В обеденный перерыв один из них, солдат с рыбьими зубами и русой бородой, расселся у огня и стал раздавать ломти хлеба солдатам, но не по доброте душевной, а за деньги: десять пфеннигов ломоть — цена неплохая. Один молодой русский, в шапке, сдвинутой на затылок, с белокурыми волосами, падающими на лоб, подал ему монету, взял ломоть и, держа его в воздухе, открыл рот, как бы собираясь откусить, но вместо этого спокойно сказал: «Когда мы вернемся домой, то убьем тебя, кулака, это уж вернее верного!» Только после этого он откусил хлеб. Лицо спекулянта — грязное и загорелое — слегка побледнело. Уставившись маленькими светлыми глазками в глаза другого, он произнес: «Коли на то будет господня воля, Григорий, то я прежде застрелю тебя». Но младший, набив полный рот, только засмеялся, кивая головой: «Слыхали, ребята? Надо и оба смотреть за нашим кулаком». В кругу раздались смех и ропот; многие, по-видимому, не хотели портить отношений со спекулянтом, который хладнокровно продолжал отпускать товар, считать деньги и совать их в карман.
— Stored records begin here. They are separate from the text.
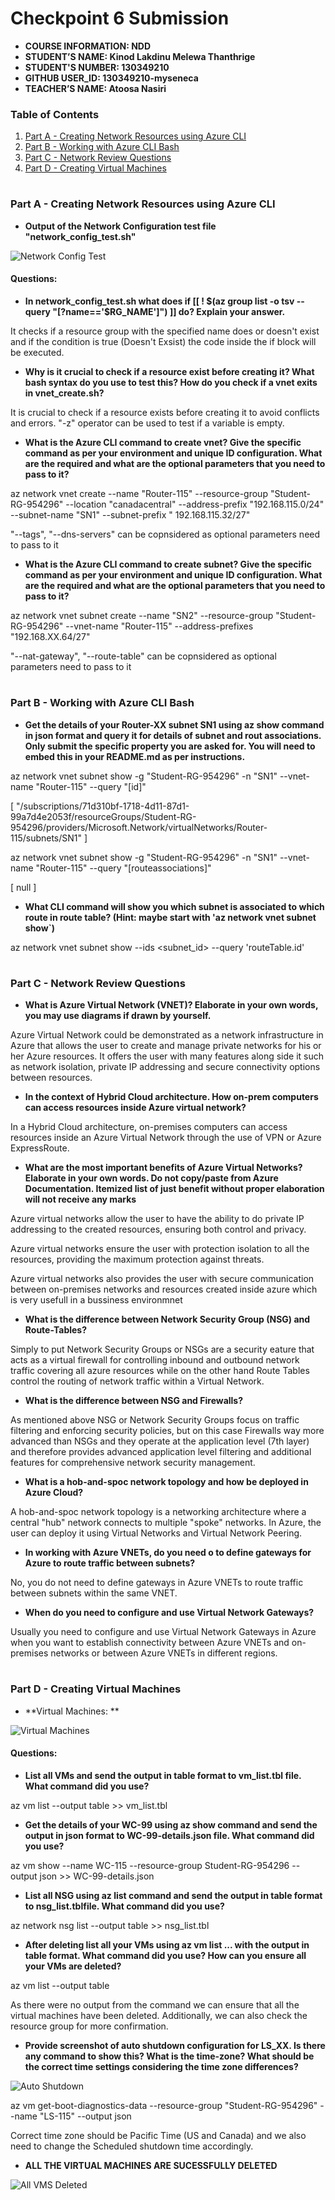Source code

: # Checkpoint 6 Submission

- **COURSE INFORMATION: NDD**
- **STUDENT’S NAME: Kinod Lakdinu Melewa Thanthrige**
- **STUDENT'S NUMBER: 130349210**
- **GITHUB USER_ID: 130349210-myseneca**
- **TEACHER’S NAME: Atoosa Nasiri**

### Table of Contents

1. [Part A - Creating Network Resources using Azure CLI](#header1)
2. [Part B -  Working with Azure CLI Bash](#header2)
3. [Part C - Network Review Questions](#header3)
4. [Part D - Creating Virtual Machines](#header4)

#
### **Part A - Creating Network Resources using Azure CLI**

- **Output of the Network Configuration test file "network_config_test.sh"**
<img src="Network Config Test.png" alt="Network Config Test" title="Network Config Test">

#### **Questions:** ####
- **In network_config_test.sh what does if [[ ! $(az group list -o tsv --query "[?name=='$RG_NAME']") ]] do? Explain your answer.**

It checks if a resource group with the specified name does or doesn't exist and if the condition is true (Doesn't Exsist) the code inside the if block will be executed.

- **Why is it crucial to check if a resource exist before creating it? What bash syntax do you use to test this? How do you check if a vnet exits in vnet_create.sh?**

It is crucial to check if a resource exists before creating it to avoid conflicts and errors. "-z" operator can be used to test if a variable is empty.

- **What is the Azure CLI command to create vnet? Give the specific command as per your environment and unique ID configuration. What are the required and what are the optional parameters that you need to pass to it?**

az network vnet create --name "Router-115" --resource-group "Student-RG-954296" --location "canadacentral" --address-prefix "192.168.115.0/24" --subnet-name "SN1" --subnet-prefix " 192.168.115.32/27"

"--tags", "--dns-servers" can be copnsidered as optional parameters need to pass to it


- **What is the Azure CLI command to create subnet? Give the specific command as per your environment and unique ID configuration. What are the required and what are the optional parameters that you need to pass to it?**

az network vnet subnet create --name "SN2" --resource-group "Student-RG-954296" --vnet-name "Router-115" --address-prefixes "192.168.XX.64/27"

"--nat-gateway", "--route-table" can be copnsidered as optional parameters need to pass to it
#
### **Part B -  Working with Azure CLI Bash**
- **Get the details of your Router-XX subnet SN1 using az show command in json format and query it for details of subnet and rout associations. Only submit the specific property you are asked for. You will need to embed this in your README.md as per instructions.**

az network vnet subnet show -g "Student-RG-954296" -n "SN1" --vnet-name "Router-115" --query "[id]"

[
  "/subscriptions/71d310bf-1718-4d11-87d1-99a7d4e2053f/resourceGroups/Student-RG-954296/providers/Microsoft.Network/virtualNetworks/Router-115/subnets/SN1"
]


az network vnet subnet show -g "Student-RG-954296" -n "SN1" --vnet-name "Router-115" --query "[routeassociations]"

[
  null
]


- **What CLI command will show you which subnet is associated to which route in route table? (Hint: maybe start with 'az network vnet subnet show`)**

az network vnet subnet show --ids <subnet_id> --query 'routeTable.id'
#

### **Part C - Network Review Questions**
- **What is Azure Virtual Network (VNET)? Elaborate in your own words, you may use diagrams if drawn by yourself.**

Azure Virtual Network could be demonstrated as a network infrastructure in Azure that allows the user to create and manage private networks for his or her Azure resources. It offers the user with many features along side it such as network isolation, private IP addressing and secure connectivity options between resources.


- **In the context of Hybrid Cloud architecture. How on-prem computers can access resources inside Azure virtual network?**

In a Hybrid Cloud architecture, on-premises computers can access resources inside an Azure Virtual Network through the use of VPN or Azure ExpressRoute.


- **What are the most important benefits of Azure Virtual Networks? Elaborate in your own words. Do not copy/paste from Azure Documentation. Itemized list of just benefit without proper elaboration will not receive any marks**

Azure virtual networks allow the user to have the ability to do private IP addressing to the created resources, ensuring both control and privacy.

Azure virtual networks ensure the user with protection isolation to all the resources, providing the maximum protection against threats.

Azure virtual networks also provides the user with secure communication  between on-premises networks and resources created inside azure which is very usefull in a bussiness environmnet

- **What is the difference between Network Security Group (NSG) and Route-Tables?**

Simply to put Network Security Groups or NSGs are a security eature that acts as a virtual firewall for controlling inbound and outbound network traffic covering all azure resources while on the other hand Route Tables control the routing of network traffic within a Virtual Network. 

- **What is the difference between NSG and Firewalls?**

As mentioned above NSG or Network Security Groups focus on traffic filtering and enforcing security policies, but on this case Firewalls way more advanced than NSGs and they operate at the application level (7th layer) and therefore provides advanced application level filtering and additional features for comprehensive network security management.

- **What is a hob-and-spoc network topology and how be deployed in Azure Cloud?**

A hob-and-spoc network topology is a networking architecture where a central "hub" network connects to multiple "spoke" networks. In Azure, the user can deploy it using Virtual Networks  and Virtual Network Peering.

- **In working with Azure VNETs, do you need o to define gateways for Azure to route traffic between subnets?**

No, you do not need to define gateways in Azure VNETs to route traffic between subnets within the same VNET.


- **When do you need to configure and use Virtual Network Gateways?**

Usually you need to configure and use Virtual Network Gateways in Azure when you want to establish connectivity between Azure VNETs and on-premises networks or between Azure VNETs in different regions.

#

### **Part D - Creating Virtual Machines**
- **Virtual Machines: **
<img src="Virtual Machines.png" alt="Virtual Machines" title="Virtual Machines">

#### **Questions:** ####

- **List all VMs and send the output in table format to vm_list.tbl file. What command did you use?**

az vm list --output table >> vm_list.tbl

- **Get the details of your WC-99 using az show command and send the output in json format to WC-99-details.json file. What command did you use?**

az vm show --name WC-115 --resource-group Student-RG-954296 --output json >> WC-99-details.json

- **List all NSG using az list command and send the output in table format to nsg_list.tblfile. What command did you use?**

az network nsg list --output table >> nsg_list.tbl

- **After deleting list all your VMs using az  vm list ... with the output in table format. What command did you use? How can you ensure all your VMs are deleted?**

az vm list --output table 

As there were no output from the command we can ensure that all the virtual machines have been deleted. Additionally, we can also check the resource group for more confirmation.

- **Provide screenshot of auto shutdown configuration for LS_XX. Is there any command to show this? What is the time-zone? What should be the correct time settings considering the time zone differences?**

<img src="Auto Shutdown.png" alt="Auto Shutdown" title="Auto Shutdown">

az vm get-boot-diagnostics-data --resource-group "Student-RG-954296" --name "LS-115" --output json

Correct time zone should be Pacific Time (US and Canada) and we also need to change the Scheduled shutdown time accordingly. 

- **ALL THE VIRTUAL MACHINES ARE SUCESSFULLY DELETED**
<img src="All VMS Deleted.png" alt="All VMS Deleted" title="All VMS Deleted">

#











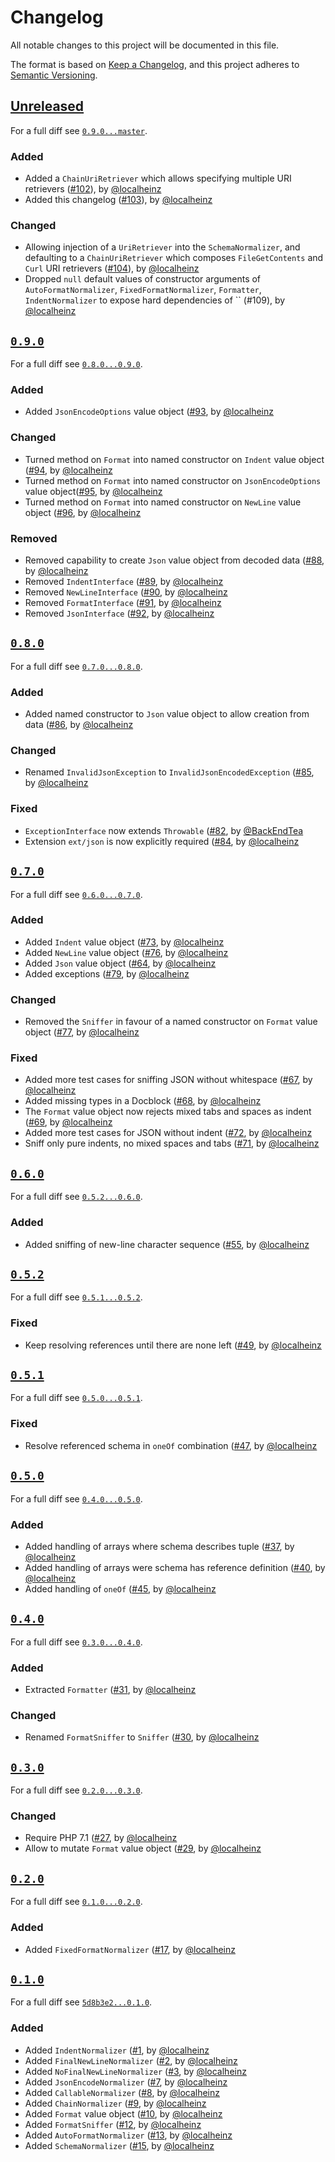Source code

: # Changelog

All notable changes to this project will be documented in this file.

The format is based on [Keep a Changelog](https://keepachangelog.com/en/1.0.0/),
and this project adheres to [Semantic Versioning](https://semver.org/spec/v2.0.0.html).

## [Unreleased](https://github.com/localheinz/json-normalizer/compare/0.9.0...HEAD)

For a full diff see [`0.9.0...master`](https://github.com/localheinz/json-normalizer/compare/0.9.0...master).

### Added

* Added a `ChainUriRetriever` which allows specifying multiple URI retrievers ([#102](https://github.com/localheinz/json-normalizer/pull/102)), by [@localheinz](https://github.com/localheinz)
* Added this changelog ([#103](https://github.com/localheinz/json-normalizer/pull/103)), by [@localheinz](https://github.com/localheinz)

### Changed

* Allowing injection of a `UriRetriever` into the `SchemaNormalizer`, and defaulting to a `ChainUriRetriever` which composes `FileGetContents` and `Curl` URI retrievers ([#104](https://github.com/localheinz/json-normalizer/pull/104)), by [@localheinz](https://github.com/localheinz)
* Dropped `null` default values of constructor arguments of `AutoFormatNormalizer`, `FixedFormatNormalizer`, `Formatter`, `IndentNormalizer` to expose hard dependencies of `` (#109), by [@localheinz](https://github.com/localheinz)

## [`0.9.0`](https://github.com/localheinz/json-normalizer/releases/tag/0.9.0)

For a full diff see [`0.8.0...0.9.0`](https://github.com/localheinz/json-normalizer/compare/0.8.0...0.9.0).

### Added

* Added `JsonEncodeOptions` value object ([#93](https://github.com/localheinz/json-normalizer/pull/93), by [@localheinz](https://github.com/localheinz)

### Changed

* Turned method on `Format` into named constructor on `Indent` value object ([#94](https://github.com/localheinz/json-normalizer/pull/94), by [@localheinz](https://github.com/localheinz)
* Turned method on `Format` into named constructor on `JsonEncodeOptions` value object([#95](https://github.com/localheinz/json-normalizer/pull/95), by [@localheinz](https://github.com/localheinz)
* Turned method on `Format` into named constructor on `NewLine` value object ([#96](https://github.com/localheinz/json-normalizer/pull/96), by [@localheinz](https://github.com/localheinz)

### Removed

* Removed capability to create `Json` value object from decoded data ([#88](https://github.com/localheinz/json-normalizer/pull/88), by [@localheinz](https://github.com/localheinz)
* Removed `IndentInterface` ([#89](https://github.com/localheinz/json-normalizer/pull/89), by [@localheinz](https://github.com/localheinz)
* Removed `NewLineInterface` ([#90](https://github.com/localheinz/json-normalizer/pull/90), by [@localheinz](https://github.com/localheinz)
* Removed `FormatInterface` ([#91](https://github.com/localheinz/json-normalizer/pull/91), by [@localheinz](https://github.com/localheinz)
* Removed `JsonInterface` ([#92](https://github.com/localheinz/json-normalizer/pull/92), by [@localheinz](https://github.com/localheinz)

## [`0.8.0`](https://github.com/localheinz/json-normalizer/releases/tag/0.8.0)

For a full diff see [`0.7.0...0.8.0`](https://github.com/localheinz/json-normalizer/compare/0.7.0...0.8.0).

### Added

* Added named constructor to `Json` value object to allow creation from data ([#86](https://github.com/localheinz/json-normalizer/pull/86), by [@localheinz](https://github.com/localheinz)

### Changed

* Renamed `InvalidJsonException` to `InvalidJsonEncodedException` ([#85](https://github.com/localheinz/json-normalizer/pull/85), by [@localheinz](https://github.com/localheinz)

### Fixed

* `ExceptionInterface` now extends `Throwable` ([#82](https://github.com/localheinz/json-normalizer/pull/82), by [@BackEndTea](https://github.com/BackEndTea)
* Extension `ext/json` is now explicitly required  ([#84](https://github.com/localheinz/json-normalizer/pull/84), by [@localheinz](https://github.com/localheinz)

## [`0.7.0`](https://github.com/localheinz/json-normalizer/releases/tag/0.7.0)

For a full diff see [`0.6.0...0.7.0`](https://github.com/localheinz/json-normalizer/compare/0.6.0...0.7.0).

### Added

* Added `Indent` value object ([#73](https://github.com/localheinz/json-normalizer/pull/73), by [@localheinz](https://github.com/localheinz)
* Added `NewLine` value object ([#76](https://github.com/localheinz/json-normalizer/pull/76), by [@localheinz](https://github.com/localheinz)
* Added `Json` value object ([#64](https://github.com/localheinz/json-normalizer/pull/64), by [@localheinz](https://github.com/localheinz)
* Added exceptions ([#79](https://github.com/localheinz/json-normalizer/pull/79), by [@localheinz](https://github.com/localheinz)

### Changed

* Removed the `Sniffer` in favour of a named constructor on `Format` value object ([#77](https://github.com/localheinz/json-normalizer/pull/77), by [@localheinz](https://github.com/localheinz)

### Fixed

* Added more test cases for sniffing JSON without whitespace ([#67](https://github.com/localheinz/json-normalizer/pull/67), by [@localheinz](https://github.com/localheinz)
* Added missing types in a Docblock ([#68](https://github.com/localheinz/json-normalizer/pull/68), by [@localheinz](https://github.com/localheinz)
* The `Format` value object now rejects mixed tabs and spaces as indent ([#69](https://github.com/localheinz/json-normalizer/pull/69), by [@localheinz](https://github.com/localheinz)
* Added more test cases for JSON without indent ([#72](https://github.com/localheinz/json-normalizer/pull/72), by [@localheinz](https://github.com/localheinz)
* Sniff only pure indents, no mixed spaces and tabs ([#71](https://github.com/localheinz/json-normalizer/pull/71), by [@localheinz](https://github.com/localheinz)

## [`0.6.0`](https://github.com/localheinz/json-normalizer/releases/tag/0.6.0)

For a full diff see [`0.5.2...0.6.0`](https://github.com/localheinz/json-normalizer/compare/0.5.2...0.6.0).

### Added

* Added sniffing of new-line character sequence ([#55](https://github.com/localheinz/json-normalizer/pull/55), by [@localheinz](https://github.com/localheinz)

## [`0.5.2`](https://github.com/localheinz/json-normalizer/releases/tag/0.5.2)

For a full diff see [`0.5.1...0.5.2`](https://github.com/localheinz/json-normalizer/compare/0.5.1...0.5.2).

### Fixed

* Keep resolving references until there are none left ([#49](https://github.com/localheinz/json-normalizer/pull/49), by [@localheinz](https://github.com/localheinz)

## [`0.5.1`](https://github.com/localheinz/json-normalizer/releases/tag/0.5.1)

For a full diff see [`0.5.0...0.5.1`](https://github.com/localheinz/json-normalizer/compare/0.5.0...0.5.1).

### Fixed

* Resolve referenced schema in `oneOf` combination ([#47](https://github.com/localheinz/json-normalizer/pull/47), by [@localheinz](https://github.com/localheinz)

## [`0.5.0`](https://github.com/localheinz/json-normalizer/releases/tag/0.5.0)

For a full diff see [`0.4.0...0.5.0`](https://github.com/localheinz/json-normalizer/compare/0.4.0...0.5.0).

### Added

* Added handling of arrays where schema describes tuple ([#37](https://github.com/localheinz/json-normalizer/pull/37), by [@localheinz](https://github.com/localheinz)
* Added handling of arrays were schema has reference definition ([#40](https://github.com/localheinz/json-normalizer/pull/40), by [@localheinz](https://github.com/localheinz)
* Added handling of `oneOf` ([#45](https://github.com/localheinz/json-normalizer/pull/45), by [@localheinz](https://github.com/localheinz)

## [`0.4.0`](https://github.com/localheinz/json-normalizer/releases/tag/0.4.0)

For a full diff see [`0.3.0...0.4.0`](https://github.com/localheinz/json-normalizer/compare/0.3.0...0.4.0).

### Added

* Extracted `Formatter` ([#31](https://github.com/localheinz/json-normalizer/pull/31), by [@localheinz](https://github.com/localheinz)

### Changed

* Renamed `FormatSniffer` to `Sniffer` ([#30](https://github.com/localheinz/json-normalizer/pull/30), by [@localheinz](https://github.com/localheinz)

## [`0.3.0`](https://github.com/localheinz/json-normalizer/releases/tag/0.3.0)

For a full diff see [`0.2.0...0.3.0`](https://github.com/localheinz/json-normalizer/compare/0.2.0...0.3.0).

### Changed

* Require PHP 7.1 ([#27](https://github.com/localheinz/json-normalizer/pull/27), by [@localheinz](https://github.com/localheinz)
* Allow to mutate `Format` value object ([#29](https://github.com/localheinz/json-normalizer/pull/29), by [@localheinz](https://github.com/localheinz)

## [`0.2.0`](https://github.com/localheinz/json-normalizer/releases/tag/0.2.0)

For a full diff see [`0.1.0...0.2.0`](https://github.com/localheinz/json-normalizer/compare/0.1.0...0.2.0).

### Added

* Added `FixedFormatNormalizer` ([#17](https://github.com/localheinz/json-normalizer/pull/17), by [@localheinz](https://github.com/localheinz)

## [`0.1.0`](https://github.com/localheinz/json-normalizer/releases/tag/0.1.0)

For a full diff see [`5d8b3e2...0.1.0`](https://github.com/localheinz/json-normalizer/compare/5d8b3e2...0.1.0).

### Added

* Added `IndentNormalizer` ([#1](https://github.com/localheinz/json-normalizer/pull/1), by [@localheinz](https://github.com/localheinz)
* Added `FinalNewLineNormalizer` ([#2](https://github.com/localheinz/json-normalizer/pull/2), by [@localheinz](https://github.com/localheinz)
* Added `NoFinalNewLineNormalizer` ([#3](https://github.com/localheinz/json-normalizer/pull/3), by [@localheinz](https://github.com/localheinz)
* Added `JsonEncodeNormalizer` ([#7](https://github.com/localheinz/json-normalizer/pull/7), by [@localheinz](https://github.com/localheinz)
* Added `CallableNormalizer` ([#8](https://github.com/localheinz/json-normalizer/pull/8), by [@localheinz](https://github.com/localheinz)
* Added `ChainNormalizer` ([#9](https://github.com/localheinz/json-normalizer/pull/9), by [@localheinz](https://github.com/localheinz)
* Added `Format` value object ([#10](https://github.com/localheinz/json-normalizer/pull/10), by [@localheinz](https://github.com/localheinz)
* Added `FormatSniffer` ([#12](https://github.com/localheinz/json-normalizer/pull/12), by [@localheinz](https://github.com/localheinz)
* Added `AutoFormatNormalizer` ([#13](https://github.com/localheinz/json-normalizer/pull/13), by [@localheinz](https://github.com/localheinz)
* Added `SchemaNormalizer` ([#15](https://github.com/localheinz/json-normalizer/pull/15), by [@localheinz](https://github.com/localheinz)
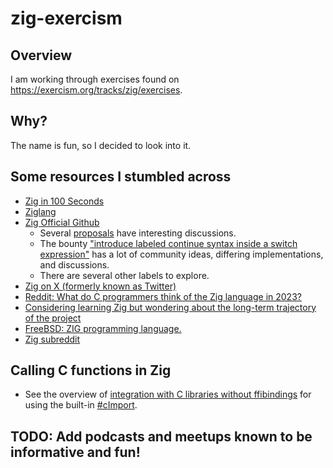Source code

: # zig-exercism

## Overview
I am working through exercises found on https://exercism.org/tracks/zig/exercises. 

## Why?
The name is fun, so I decided to look into it.

## Some resources I stumbled across
- [Zig in 100 Seconds](https://www.youtube.com/watch?v=kxT8-C1vmd4)
- [Ziglang](https://ziglang.org/)
- [Zig Official Github](https://github.com/ziglang/zig)
  - Several [proposals](https://github.com/ziglang/zig/issues?q=is%3Aopen+is%3Aissue+label%3Aproposal) have interesting discussions.
  - The bounty ["introduce labeled continue syntax inside a switch expression"](https://github.com/ziglang/zig/issues/8220) has a lot of community ideas, differing implementations, and discussions.
  - There are several other labels to explore. 
- [Zig on X (formerly known as Twitter)](https://x.com/ziglang?lang=en)
- [Reddit: What do C programmers think of the Zig language in 2023?](https://www.reddit.com/r/C_Programming/comments/14q5uhy/what_do_c_programmers_think_of_the_zig_language/)
- [Considering learning Zig but wondering about the long-term trajectory of the project](https://www.reddit.com/r/Zig/comments/1cmzhgz/considering_learning_zig_but_wondering_about_the/)
- [FreeBSD: ZIG programming language.](https://forums.freebsd.org/threads/zig-programming-language.88728/)
- [Zig subreddit](https://www.reddit.com/r/Zig)

## Calling C functions in Zig 
-  See the overview of [integration with C libraries without ffibindings](https://ziglang.org/learn/overview/#integration-with-c-libraries-without-ffibindings) for using the built-in [#cImport](https://ziglang.org/documentation/master/#cImport).


## TODO: Add podcasts and meetups known to be informative and fun!
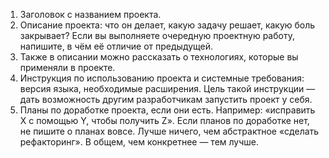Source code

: 1. Заголовок с названием проекта.
2. Описание проекта: что он делает, какую задачу решает, какую боль закрывает? Если вы выполняете очередную проектную работу, напишите, в чём её отличие от предыдущей.
3. Также в описании можно рассказать о технологиях, которые вы применяли в проекте.
4. Инструкция по использованию проекта и системные требования: версия языка, необходимые расширения. Цель такой инструкции — дать возможность другим разработчикам запустить проект у себя.
5. Планы по доработке проекта, если они есть. Например: «исправить X с помощью Y, чтобы получить Z». Если планов по доработке нет, не пишите о планах вовсе. Лучше ничего, чем абстрактное «сделать рефакторинг». В общем, чем конкретнее — тем лучше.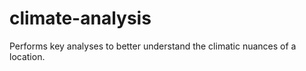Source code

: # climate-analysis
Performs key analyses to better understand the climatic nuances of a location.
Он только бросил беглый взгляд на штык дежурного солдата. Этот взгляд не укрылся от жующего Григория. «Нет, — засмеялся тот, вытирая руки о шинель, — никакой казак тебя тогда не защитит от нас». — «Коли так будет угодно богу, то никто меня не защитит», — смиренно ответил бородач, тощий парень средних лет: он не поддавался соблазну съесть хлеб и предпочитал продавать его.
Эта сцепа, которую Бертин наблюдал, когда в сердце Франции стояли настоящие русские холода, запечатлелась в его памяти только благодаря своему дикому своеобразию; но после революции она приобрела более глубокое значение.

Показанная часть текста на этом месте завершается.